Materials and Methods
Experimental feeds
Twigs of M. oleifera were collected from a plantation farm in Khartoum, dried under shade and aerated conditions. Dried leaves were separated, hand crushed, sieved and mill-ground. The leaf meal was included in the experimental feed in the proportions 2, 4, and 6%, to substitute Groundnut cake in the control feed (0%). The formulated feeds (Table 1) were pelleted before use. The feeds were approximately iso-calorific and iso-nitrogenous, and were adjusted to meet recommended NRC (1984) nutrient requirements for broiler production. Proximate components and amino acids composition were analysed according to A.O.A.C. methods (1990). Performance data were statistically analysed using ANOVA analysis of variance method. Significant means were separated by Duncan’s multiple range tests, (Duncan 1955).
Feeding trial
Two hundreds, one day old, unsexed broiler chicks (Cobb 500), of uniform body weight (38 g), were reared for 45 days in a deep littered wire-netting wall and open-sided house. 24-hour continuous artificial lightening was provided. The feeds and water were freely available at all time. The chicks were distributed into the four treatment feed groups, in a completely randomized design. In each treatment, there were five replicates each containing 10 chicks. During the course of the experiment, the chicks were weighed weekly, before the feed was offered in the morning, (Beitake 2012).
Digestibility trial
During the last week of the feeding trial, one bird was randomly selected from each replicate (5 birds per treatment), for the digestibility trial .Excreta were collected on nylon sheets covering floor, which were daily replaced each by a new clean another one.
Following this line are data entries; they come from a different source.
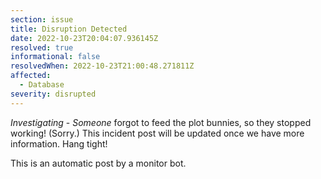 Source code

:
```yaml
---
section: issue
title: Disruption Detected
date: 2022-10-23T20:04:07.936145Z
resolved: true
informational: false
resolvedWhen: 2022-10-23T21:00:48.271811Z
affected:
  - Database
severity: disrupted
---
```

*Investigating* - _Someone_ forgot to feed the plot bunnies, so they stopped working! (Sorry.) This incident post will be updated once we have more information. Hang tight!

This is an automatic post by a monitor bot.
         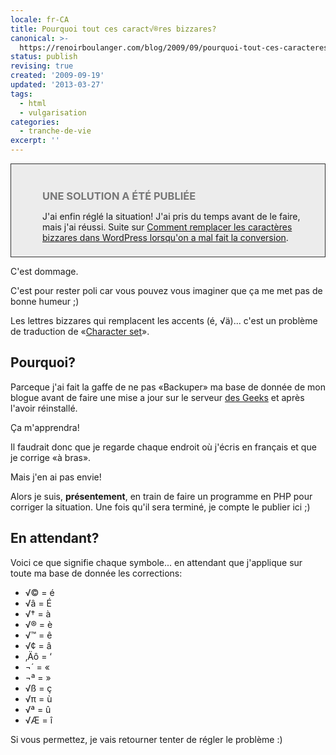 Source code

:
 ```yaml
---
locale: fr-CA
title: Pourquoi tout ces caract√®res bizzares?
canonical: >-
  https://renoirboulanger.com/blog/2009/09/pourquoi-tout-ces-caracteres-bizzares/
status: publish
revising: true
created: '2009-09-19'
updated: '2013-03-27'
tags:
  - html
  - vulgarisation
categories:
  - tranche-de-vie
excerpt: ''
---
```


<div style="background:#ececec;margin:5px 0px;padding:18px 8px 8px 50px;border:1px solid #333">
<h3 style="color:#777;margin-bottom:10px;">UNE SOLUTION A ÉTÉ PUBLIÉE</h3>
<p>J'ai enfin réglé la situation! J'ai pris du temps avant de le faire, mais j'ai réussi. Suite sur <a href="/blog/2010/06/comment-remplacer-les-caracteres-bizzares-dans-wordpress-lorsqu-on-a-mal-fait-la-conversion/">Comment remplacer les caractères bizzares dans WordPress lorsqu'on a mal fait la conversion</a>.</p></div>

C'est dommage.

C'est pour rester poli car vous pouvez vous imaginer que ça me met pas de bonne humeur ;)

Les lettres bizzares qui remplacent les accents (é, √ä)... c'est un problème de traduction de «<a href="http://fr.wikipedia.org/wiki/Codage_de_caract%C3%A8res">Character set</a>».

<h2>Pourquoi?</h2>
Parceque j'ai fait la gaffe de ne pas «Backuper» ma base de donnée de mon blogue avant de faire une mise a jour sur le serveur <a href="/blog/2009/08/geeknight-ce-soir/">des Geeks</a> et après l'avoir réinstallé.

Ça m'apprendra!

Il faudrait donc que je regarde chaque endroit où j'écris en français et que je corrige «à bras».

Mais j'en ai pas envie!

Alors je suis, <strong>présentement</strong>, en train de faire un programme en PHP pour corriger la situation. Une fois qu'il sera terminé, je compte le publier ici ;)

<h2>En attendant?</h2>
Voici ce que signifie chaque symbole... en attendant que j'applique sur toute ma base de donnée les corrections:
<ul>
	<li> √© = é </li>
	<li> √â = É </li>
	<li> √† = à </li>
	<li> √® = è </li>
	<li> √™ = ê </li>
	<li> √¢ = â </li>
	<li> ‚Äô = ‘ </li>
	<li> ¬´ = « </li>
	<li> ¬ª = » </li>
	<li> √ß = ç </li>
	<li> √π = ù </li>
	<li> √ª = û </li>
	<li> √Æ = î </li>
</ul>

Si vous permettez, je vais retourner tenter de régler le problème :)
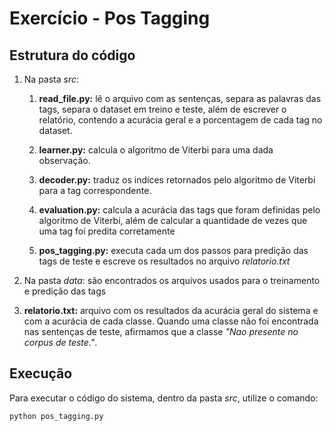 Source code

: # Exercício - Pos Tagging

## Estrutura do código

1. Na pasta *src*:

	1. **read_file.py:** lê o arquivo com as sentenças, separa as palavras das tags, separa o dataset em treino e teste, além de escrever o relatório, contendo a acurácia geral e a porcentagem de cada tag no dataset.

	2. **learner.py:** calcula o algoritmo de Viterbi para uma dada observação.

	3. **decoder.py:** traduz os indíces retornados pelo algoritmo de Viterbi para a tag correspondente.

	4. **evaluation.py:** calcula a acurácia das tags que foram definidas pelo algoritmo de Viterbi, além de calcular a quantidade de vezes que uma tag foi predita corretamente

	5. **pos_tagging.py:** executa cada um dos passos para predição das tags de teste e escreve os resultados no arquivo *relatorio.txt*

2. Na pasta *data*: são encontrados os arquivos usados para o treinamento e predição das tags

3. **relatorio.txt:** arquivo com os resultados da acurácia geral do sistema e com a acurácia de cada classe. Quando uma classe não foi encontrada nas sentenças de teste, afirmamos que a classe *"Nao presente no corpus de teste."*.


## Execução

Para executar o código do sistema, dentro da pasta *src*, utilize o comando:

``` 
python pos_tagging.py 
```
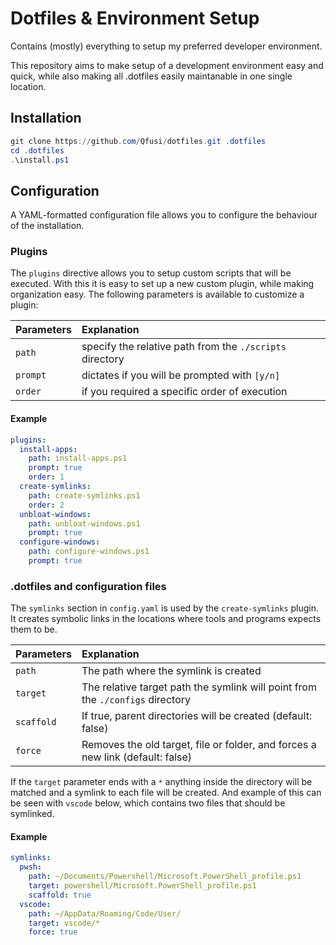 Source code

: # Dotfiles & Environment Setup

Contains (mostly) everything to setup my preferred developer environment.

This repository aims to make setup of a development environment easy and quick, while also making all .dotfiles easily maintanable in one single location.

## Installation

```powershell
git clone https://github.com/Qfusi/dotfiles.git .dotfiles
cd .dotfiles
.\install.ps1
```

## Configuration

A YAML-formatted configuration file allows you to configure the behaviour of the installation.

### Plugins

The `plugins` directive allows you to setup custom scripts that will be executed. With this it is easy to set up a new custom plugin, while making organization easy. The following parameters is available to customize a plugin:

| Parameters | Explanation                                              |
| :--------- | :------------------------------------------------------- |
| `path`     | specify the relative path from the `./scripts` directory |
| `prompt`   | dictates if you will be prompted with `[y/n]`            |
| `order`    | if you required a specific order of execution            |

#### Example

```yaml
plugins:
  install-apps:
    path: install-apps.ps1
    prompt: true
    order: 1
  create-symlinks:
    path: create-symlinks.ps1
    order: 2
  unbloat-windows:
    path: unbloat-windows.ps1
    prompt: true
  configure-windows:
    path: configure-windows.ps1
    prompt: true
```

### .dotfiles and configuration files

The `symlinks` section in `config.yaml` is used by the `create-symlinks` plugin. It creates symbolic links in the locations where tools and programs expects them to be.

| Parameters | Explanation                                                                    |
| :--------- | :----------------------------------------------------------------------------- |
| `path`     | The path where the symlink is created                                          |
| `target`   | The relative target path the symlink will point from the `./configs` directory |
| `scaffold` | If true, parent directories will be created (default: false)                   |
| `force`    | Removes the old target, file or folder, and forces a new link (default: false) |

If the `target` parameter ends with a `*` anything inside the directory will be matched and a symlink to each file will be created. And example of this can be seen with `vscode` below, which contains two files that should be symlinked.

#### Example

```yaml
symlinks:
  pwsh:
    path: ~/Documents/Powershell/Microsoft.PowerShell_profile.ps1
    target: powershell/Microsoft.PowerShell_profile.ps1
    scaffold: true
  vscode:
    path: ~/AppData/Roaming/Code/User/
    target: vscode/*
    force: true
```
Feed remaining in each replicate unit and excreta collected, and dried before analysis was done. Digestibility values were calculated for dry matter (DM), organic matter (OM), crude fibre (CF), and ether extractives (EE). The digestibility of crude protein (CP) was calculated according to Bolton and Blair (1974).
Results and Discussion
The composition of experimental diets and nutrient contents of feeds and Moringa oleifera leaf meal (MOLM) are shown in Table 1. It shows that the values (g/kg DM), for crude protein (CP=278.7), crude fibre (CF=130), and ether extractives (EE=22) of MOLM were within the range of values obtained by Booth and Wickens (1988); 27.1%, 19.2% and 2.3%, Makkar and Becker (1996); 25.1%, 21.9% NDF and 5.4%, and Oduro, et al., (2008); 27.51%,19.23% and 2.23% respectively. Though the present sample had less fibre compared to those above mentioned, possibly because our leaf meal was processed from tender shoots of low fibre content.
Table 1. Feed ingredients (%), chemical composition (g/Kg DM), and metabolisable energy (Kcal/Kg DM)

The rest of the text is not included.